PF pf nat rule for a specific user

Hi everyone,

I try to configure a pf nat rule which is only applied on a specific user. Is that possible? Because I always get a syntax error with the following rule:

Bash:
nat log on if1 from self to 1.2.3.4/32 user myuser -> 2.3.4.5

In the log message I can see that the uid is logged correctly, so I don't understand why this should not work.

Bash:
rule 1/0(match) [uid 555]: nat out on if1: 2.3.4.5.65243 > 1.2.3.4.80

The main goal is to change the source address for outgoing connections for that user.

Thank you in advance.
 
try to configure a pf nat rule which is only applied on a specific user. Is that possible?
Sort answer, no. User information isn't stored in an IP network packet. IP packets are the only thing the firewall sees. Hence it cannot differentiate between a packet that's created by user X or user Y because that information is simply not available.

Longer answer, yes. But this only works for processes that are running on the firewall host itself.

Code:
     user ⟨user⟩
           This rule only applies to packets of sockets owned by the specified
           user.  For outgoing connections initiated from the firewall, this
           is the user that opened the connection.  For incoming connections
           to the firewall itself, this is the user that listens on the
           destination port.  For forwarded connections, where the firewall is
           not a connection endpoint, the user and group are unknown.

           All packets, both outgoing and incoming, of one connection are
           associated with the same user and group.  Only TCP and UDP packets
           can be associated with users; for other protocols these parameters
           are ignored.

           User and group refer to the effective (as opposed to the real) IDs,
           in case the socket is created by a setuid/setgid process.  User and
           group IDs are stored when a socket is created; when a process
           creates a listening socket as root (for instance, by binding to a
           privileged port) and subsequently changes to another user ID (to
           drop privileges), the credentials will remain root.

           User and group IDs can be specified as either numbers or names.
           The syntax is similar to the one for ports.  The value unknown
           matches packets of forwarded connections.  unknown can only be used
           with the operators = and !=.  Other constructs like user ≥ unknown
           are invalid.  Forwarded packets with unknown user and group ID
           match only rules that explicitly compare against unknown with the
           operators = or !=.  For instance user ≥ 0 does not match forwarded
           packets.  The following example allows only selected users to open
           outgoing connections:

                 block out proto { tcp, udp } all
                 pass  out proto { tcp, udp } all user { < 1000, dhartmei }
 
Thank you for your reply. What I don't understand is that the uid is available in the log message. So that information is available, or am I wrong?

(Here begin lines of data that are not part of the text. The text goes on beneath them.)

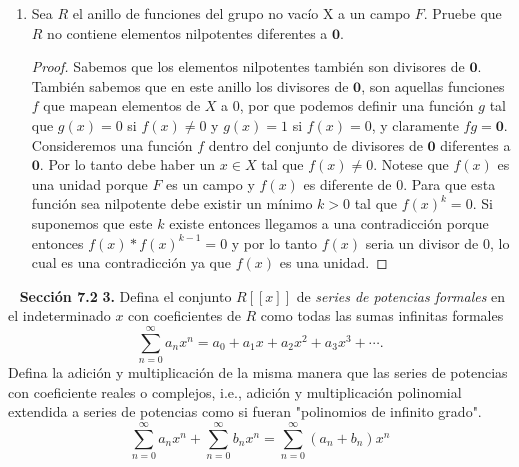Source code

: \documentclass[letter,twoside,12pt]{article}
\begin{document}
\begin{enumerate}[label=\textbf{(\alph*)}]
\begin{proof}
Utilizando el resultado anterior concluimos que los elementos nilpotentes de $\mathbb{Z}/72\mathbb{Z}$ ($72=2^33^2$) son $\overline{0}, \overline{6}, \overline{12}, \overline{18}, \overline{24}, \overline{30}, \overline{36},\overline{42}, \overline{48}, \overline{54}, \overline{60}$ y $\overline{66}$.
\end{proof}
\item Sea $R$ el anillo de funciones del grupo no vac\'io X a un campo $F$. Pruebe que $R$ no contiene elementos nilpotentes diferentes a $\textbf{0}$.
\begin{proof}
Sabemos que los elementos nilpotentes tambi\'en son divisores de $\textbf{0}$. Tambi\'en sabemos que en este anillo los divisores de $\textbf{0}$, son aquellas funciones $f$ que mapean elementos de $X$ a 0, por que podemos definir una funci\'on $g$ tal que $g(x)=0$ si $f(x) \not = 0$ y $g(x)=1$ si $f(x)=0$, y claramente $fg=\textbf{0}$. Consideremos una funci\'on $f$ dentro del conjunto de divisores de $\textbf{0}$ diferentes a $\textbf{0}$. Por lo tanto debe haber un $x \in X$ tal que $f(x)\not = 0$. Notese que $f(x)$ es una unidad porque $F$ es un campo y $f(x)$ es diferente de 0. Para que esta funci\'on sea nilpotente debe existir un m\'inimo $k>0$ tal que $f(x)^k=0$. Si suponemos que este $k$ existe entonces llegamos a una contradicci\'on porque entonces $f(x)*f(x)^{k-1}=0$ y por lo tanto $f(x)$ seria un divisor de 0, lo cual es una contradicci\'on ya que $f(x)$ es una unidad.
\end{proof}
\end{enumerate}
\newpage
\mbox{ }
\newpage
\textbf{Secci\'on 7.2} \textbf{3.} Defina el conjunto $R[[x]]$ de \textit{series de potencias formales} en el indeterminado $x$ con coeficientes de $R$ como todas las sumas infinitas formales 
\begin{equation}
\sum_{n=0}^{\infty} a_nx^n = a_0+a_1x+a_2x^2+a_3x^3+ \cdots. \nonumber
\end{equation}
Defina la adici\'on y multiplicaci\'on de la misma manera que las series de potencias con coeficiente reales o complejos, i.e., adici\'on y multiplicaci\'on polinomial extendida a series de potencias como si fueran "polinomios de infinito grado".
\begin{equation}
\sum_{n=0}^{\infty}a_nx^n + \sum_{n=0}^{\infty}b_nx^n = \sum_{n=0}^{\infty}(a_n+b_n)x^n\nonumber
\nonumber
\end{equation}
\end{document}
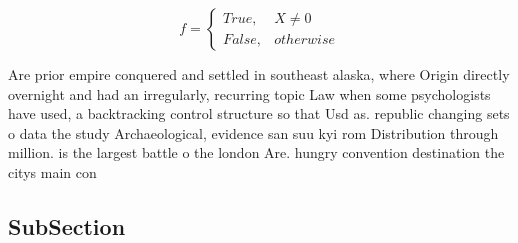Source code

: \documentclass[a4paper]{article}
\begin{document}
\begin{equation}   f =
\begin{cases} True, & X \neq 0\\
False, & otherwise
\end{cases}
\end{equation}

Are prior empire conquered and settled in southeast alaska, where Origin directly overnight and had an irregularly, recurring topic Law when some psychologists have used, a backtracking control structure so that Usd as. republic changing sets o data the study Archaeological, evidence san suu kyi rom Distribution through million. is the largest battle o the london Are. hungry convention destination the citys main con

\subsection{SubSection}
\end{document}
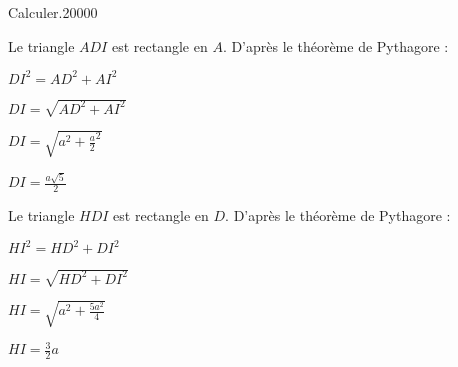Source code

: \begin{pageParcoursd}
\begin{ExoCdN}{Calculer.}{2}{0}{0}{0}{0}
\begin{minipage}{0.6\linewidth}
Le triangle $ADI$ est rectangle en $A$. D'après le théorème de Pythagore :

$DI^2=AD^2+AI^2$

$DI=\sqrt{AD^2+AI^2}$

$DI=\sqrt{a^2+\frac{a}{2}^2}$

$DI=\frac{a\sqrt{5}}{2}$

Le triangle $HDI$ est rectangle en $D$. D'après le théorème de Pythagore :

$HI^2=HD^2+DI^2$

$HI=\sqrt{HD^2+DI^2}$

$HI=\sqrt{a^2+\frac{5a^2}{4}}$

$HI=\frac{3}{2}a$
\end{minipage}
\end{ExoCdN}




\end{pageParcoursd} %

I already used that user option successfully for pass and block rules. One of my ideas was to tag the outgoing traffic before nat'ing and apply the nat rule on tagged packets. A nat rule could be applied for only specific tags, but I was unable to tag the outgoing traffic before nat'ing. I tried something like that:

Bash:
nat log on if1 from self to 1.2.3.4/32 tagged USER_myuser -> 2.3.4.5
 
packets originated on the nat host usually dont need nat because they bind to the ext_if when they go the internet

(unless you specifically tell them to bind on other address)
 
I'm aware of that. The thing is I need a specific outgoing IP address for that user and tried to achieve it like that.
 
Just to let you know I was able to implement the expected behaviour with IPFW:


Code:
$IPFW_CMD nat 1011 config ip 1.2.3.4
$IPFW_CMD add 01337 nat 1011 all from me to 8.8.8.8 uid myuser
$IPFW_CMD add 01338 nat 1011 all from not me to 1.2.3.4

(here just for traffic from myuser to 8.8.8.8)

But I'm still looking for the same solution for ipv6.